For a lean AI-first operator, the CAC target should be under $200 to $300 in early months if your creative is strong and your funnel is tight. At $179 per month per customer with a realistic 6-month average retention, your LTV is approximately $1,000. A $200 CAC at that LTV produces a 5x return. That math works. A $500 CAC does not, at least not in early months before you have retention data.
The Infrastructure Partner Decision
This is the most consequential decision you make. Your choice of clinical infrastructure partner determines your go-live timeline, your cost structure, your geographic reach, and your regulatory exposure.
OpenLoop Health One of the largest telehealth infrastructure networks in the US. 20,000+ clinician network, 50-state coverage, full pharmacy fulfillment, and the same platform that powered Medvi's growth. OpenLoop grew 5x year-over-year in 2025 and was named to TIME's list of Top HealthTech Companies. Note: OpenLoop experienced a significant data breach in January 2026 affecting approximately 1.6 million patients. Evaluate this as a vendor risk before committing.
CareValidate White-label telehealth orchestration platform unifying clinicians, pharmacy, labs, and automation via AI. Strong EHR integration and compliance frameworks. Industry reviewers rate it highly for GLP-1, TRT, and ED programs with strong compliance posture.
Other Options to Evaluate
Wheel Health — clinician network with flexible engagement models
UpScript Health — strong pharmacy services and regulatory clarity
Foundation Health — full-stack infrastructure for GLP-1, TRT, and chronic care
Go-live timelines range from 3 to 9 months depending on customization. Budget for this in your runway planning.
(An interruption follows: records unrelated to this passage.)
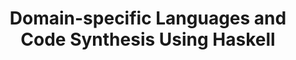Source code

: ---
title: Domain-specific Languages and Code Synthesis Using Haskell
paper-url: http://queue.acm.org/detail.cfm?id=2617811
authors:
- Andy Gill
type: paper
tags:
- DSLs
doHaskell-type: survey article
---
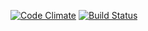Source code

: [![Code Climate](https://codeclimate.com/github/krzysztof-gzocha/payu/badges/gpa.svg)](https://codeclimate.com/github/krzysztof-gzocha/payu)
[![Build Status](https://travis-ci.org/krzysztof-gzocha/payu.svg?branch=master)](https://travis-ci.org/krzysztof-gzocha/payu)
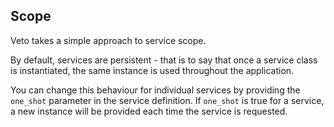 
## Scope

Veto takes a simple approach to service scope.

By default, services are persistent - that is to say that once a service class is instantiated, the same instance is used throughout the application.

You can change this behaviour for individual services by providing the `one_shot` parameter in the service definition. If `one_shot` is true for a service, a new instance will be provided each time the service is requested.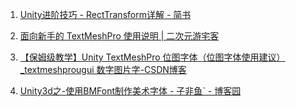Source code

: 1. [Unity进阶技巧 - RectTransform详解 - 简书](https://www.jianshu.com/p/dbefa746e50d)

2. [面向新手的 TextMeshPro 使用说明 | 二次元游宅客](https://kuroha.vip/unity/unity_textmeshpro.html)

3. [【保姆级教学】Unity TextMeshPro 位图字体（位图字体使用建议）_textmeshprougui 数字图片字-CSDN博客](https://blog.csdn.net/qq_42296238/article/details/144661542)

4. [Unity3d之-使用BMFont制作美术字体 - 子非鱼` - 博客园](https://www.cnblogs.com/imteach/p/10743725.html)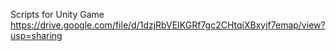 Scripts for Unity Game
https://drive.google.com/file/d/1dzjRbVEIKGRf7gc2CHtqiXBxyjf7emap/view?usp=sharing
The AI Stack That Runs the Business
The operational leverage in this model comes from replacing the entire middle layer of the business with AI. Here is the exact stack, mapped to function:
Function | Tool | Monthly Cost |
|---|---|---|
Code and platform development | Claude Code, Cursor, ChatGPT | $40 to $200 |
Ad creative images | Midjourney | $30 to $60 |
Ad creative video | Runway | $95 to $150 |
Website copy and content | Claude Pro, ChatGPT | $20 to $40 |
Customer service (voice) | ElevenLabs | $22 to $99 |
Customer service (chat) | Custom AI agent on Claude or GPT API | $50 to $200 |
Analytics and business intelligence | Custom AI agent | $50 to $100 |
System integrations | Custom AI agents | Development cost only |
Total AI stack: $307 to $849 per month
The full AI stack reportedly costs between $3,000 and $12,000 per year — the single most dramatic cost compression in the entire model. This replaces what would have cost $500,000 to $1,000,000 annually in traditional headcount.
The Regulatory Risk You Cannot Ignore
This section is the one most founders skip. Do not.
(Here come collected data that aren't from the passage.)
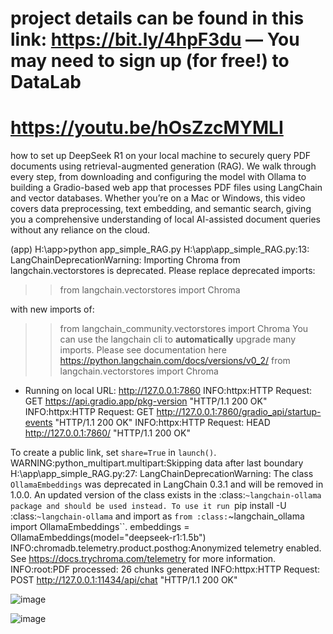 # project details can be found in this link: https://bit.ly/4hpF3du — You may need to sign up (for free!) to DataLab

# https://youtu.be/hOsZzcMYMLI

how to set up DeepSeek R1 on your local machine to securely query PDF documents using retrieval-augmented generation (RAG). We walk through every step, from downloading and configuring the model with Ollama to building a Gradio-based web app that processes PDF files using LangChain and vector databases.
Whether you’re on a Mac or Windows, this video covers data preprocessing, text embedding, and semantic search, giving you a comprehensive understanding of local AI-assisted document queries without any reliance on the cloud.

(app) H:\app>python app_simple_RAG.py
H:\app\app_simple_RAG.py:13: LangChainDeprecationWarning: Importing Chroma from langchain.vectorstores is deprecated. Please replace deprecated imports:

>> from langchain.vectorstores import Chroma

with new imports of:

>> from langchain_community.vectorstores import Chroma
You can use the langchain cli to **automatically** upgrade many imports. Please see documentation here <https://python.langchain.com/docs/versions/v0_2/>
  from langchain.vectorstores import Chroma
* Running on local URL:  http://127.0.0.1:7860
INFO:httpx:HTTP Request: GET https://api.gradio.app/pkg-version "HTTP/1.1 200 OK"
INFO:httpx:HTTP Request: GET http://127.0.0.1:7860/gradio_api/startup-events "HTTP/1.1 200 OK"
INFO:httpx:HTTP Request: HEAD http://127.0.0.1:7860/ "HTTP/1.1 200 OK"

To create a public link, set `share=True` in `launch()`.
WARNING:python_multipart.multipart:Skipping data after last boundary
H:\app\app_simple_RAG.py:27: LangChainDeprecationWarning: The class `OllamaEmbeddings` was deprecated in LangChain 0.3.1 and will be removed in 1.0.0. An updated version of the class exists in the :class:`~langchain-ollama package and should be used instead. To use it run `pip install -U :class:`~langchain-ollama` and import as `from :class:`~langchain_ollama import OllamaEmbeddings``.
  embeddings = OllamaEmbeddings(model="deepseek-r1:1.5b")
INFO:chromadb.telemetry.product.posthog:Anonymized telemetry enabled. See                     https://docs.trychroma.com/telemetry for more information.
INFO:root:PDF processed: 26 chunks generated
INFO:httpx:HTTP Request: POST http://127.0.0.1:11434/api/chat "HTTP/1.1 200 OK"

![image](https://github.com/user-attachments/assets/2082e8fb-7bb8-4b41-a9b4-40b0307cace4)

![image](https://github.com/user-attachments/assets/3de49bea-f387-477b-983a-2660dff8ca05)



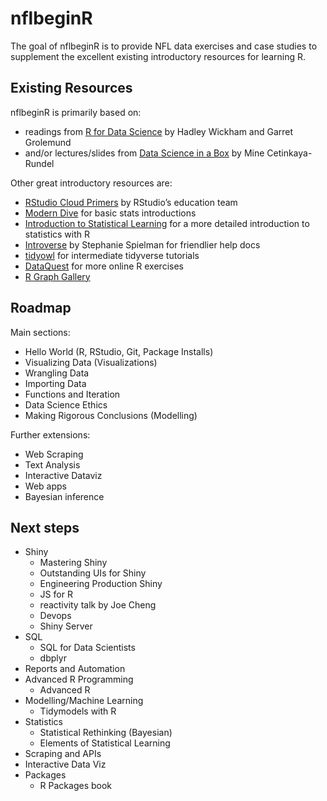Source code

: 
<!-- README.md is generated from README.Rmd. Please edit that file -->

# nflbeginR

The goal of nflbeginR is to provide NFL data exercises and case studies
to supplement the excellent existing introductory resources for learning
R.

## Existing Resources

nflbeginR is primarily based on:

-   readings from [R for Data Science](https://r4ds.had.co.nz) by Hadley
    Wickham and Garret Grolemund
-   and/or lectures/slides from [Data Science in a
    Box](https://datasciencebox.org/) by Mine Cetinkaya-Rundel

Other great introductory resources are:

-   [RStudio Cloud Primers](https://rstudio.cloud/learn/primers) by
    RStudio’s education team
-   [Modern Dive](https://moderndive.com/) for basic stats introductions
-   [Introduction to Statistical
    Learning](https://www.statlearning.com/) for a more detailed
    introduction to statistics with R
-   [Introverse](https://spielmanlab.github.io/introverse/) by Stephanie
    Spielman for friendlier help docs
-   [tidyowl](https://github.com/laderast/tidyowl) for intermediate tidyverse tutorials
-   [DataQuest](https://dataquest.com) for more online R exercises
-   [R Graph Gallery](https://www.r-graph-gallery.com/)

## Roadmap

Main sections:

-   Hello World (R, RStudio, Git, Package Installs)
-   Visualizing Data (Visualizations)
-   Wrangling Data
-   Importing Data
-   Functions and Iteration
-   Data Science Ethics
-   Making Rigorous Conclusions (Modelling)

Further extensions:

-   Web Scraping
-   Text Analysis
-   Interactive Dataviz
-   Web apps
-   Bayesian inference

## Next steps

-   Shiny
    -   Mastering Shiny
    -   Outstanding UIs for Shiny
    -   Engineering Production Shiny
    -   JS for R
    -   reactivity talk by Joe Cheng
    -   Devops
    -   Shiny Server
-   SQL
    -   SQL for Data Scientists
    -   dbplyr
-   Reports and Automation
-   Advanced R Programming
    -   Advanced R
-   Modelling/Machine Learning
    -   Tidymodels with R
-   Statistics
    -   Statistical Rethinking (Bayesian)
    -   Elements of Statistical Learning
-   Scraping and APIs
-   Interactive Data Viz
-   Packages
    -   R Packages book
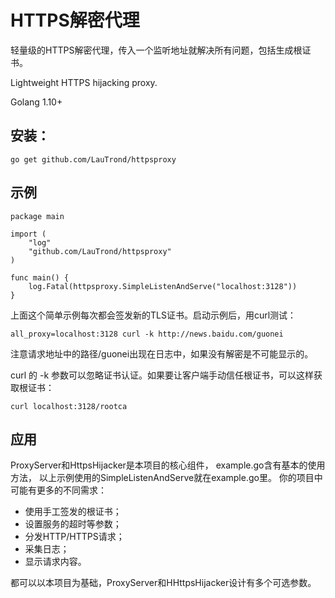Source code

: # HTTPS解密代理

轻量级的HTTPS解密代理，传入一个监听地址就解决所有问题，包括生成根证书。

Lightweight HTTPS hijacking proxy.

Golang 1.10+

## 安装：

	go get github.com/LauTrond/httpsproxy

## 示例

	package main

	import (
		"log"
		"github.com/LauTrond/httpsproxy"
	)

	func main() {
		log.Fatal(httpsproxy.SimpleListenAndServe("localhost:3128"))
	}

上面这个简单示例每次都会签发新的TLS证书。启动示例后，用curl测试：

	all_proxy=localhost:3128 curl -k http://news.baidu.com/guonei

注意请求地址中的路径/guonei出现在日志中，如果没有解密是不可能显示的。

curl 的 -k 参数可以忽略证书认证。如果要让客户端手动信任根证书，可以这样获取根证书：

	curl localhost:3128/rootca

## 应用

ProxyServer和HttpsHijacker是本项目的核心组件，
example.go含有基本的使用方法，
以上示例使用的SimpleListenAndServe就在example.go里。
你的项目中可能有更多的不同需求：

- 使用手工签发的根证书；
- 设置服务的超时等参数；
- 分发HTTP/HTTPS请求；
- 采集日志；
- 显示请求内容。

都可以以本项目为基础，ProxyServer和HHttpsHijacker设计有多个可选参数。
The GLP-1 Compounding Window Is Closing
The FDA declared the semaglutide shortage resolved in February 2025. This is the legal basis under which compounding pharmacies were permitted to produce compounded versions of Ozempic and Wegovy. With the shortage declared resolved, the FDA can and is taking enforcement action against companies selling compounded GLP-1 medications. If your entire product line is built on compounded semaglutide, your legal basis for selling it is actively contested.
What This Means for New Entrants
You have two options for building a defensible product:
Branded drug partnerships: Novo Nordisk has established direct partnerships with Ro, Hims and Hers, and LifeMD to distribute branded Wegovy at $499 per month. Pursuing a similar arrangement gives you a compliant product, though margins compress.
Adjacent categories: TRT (testosterone replacement), HRT (hormone replacement), ED medications, longevity treatments, and weight management supplements are all categories with the same infrastructure model and significantly lower regulatory risk than compounded GLP-1s right now.
The Realistic Path to First Revenue
Month 0 to 1: Foundation Form LLC, hire healthcare attorney, begin HIPAA compliance setup, select and begin onboarding with infrastructure partner, apply for LegitScript certification, set up HIPAA-compliant hosting and software stack, build intake form and landing page using AI tooling.
Month 2 to 3: Build Complete legal documents (ToS, privacy policy, BAAs), finalize infrastructure partner integration, complete website and conversion funnel, build AI customer service agent, generate initial ad creative library using Midjourney and Runway, complete LegitScript certification.
Month 3 to 4: Soft Launch Launch with small test ad budget ($3,000 to $5,000), validate funnel conversion, acquire first 50 to 100 customers, stress-test customer service workflows, measure CAC and early retention signals.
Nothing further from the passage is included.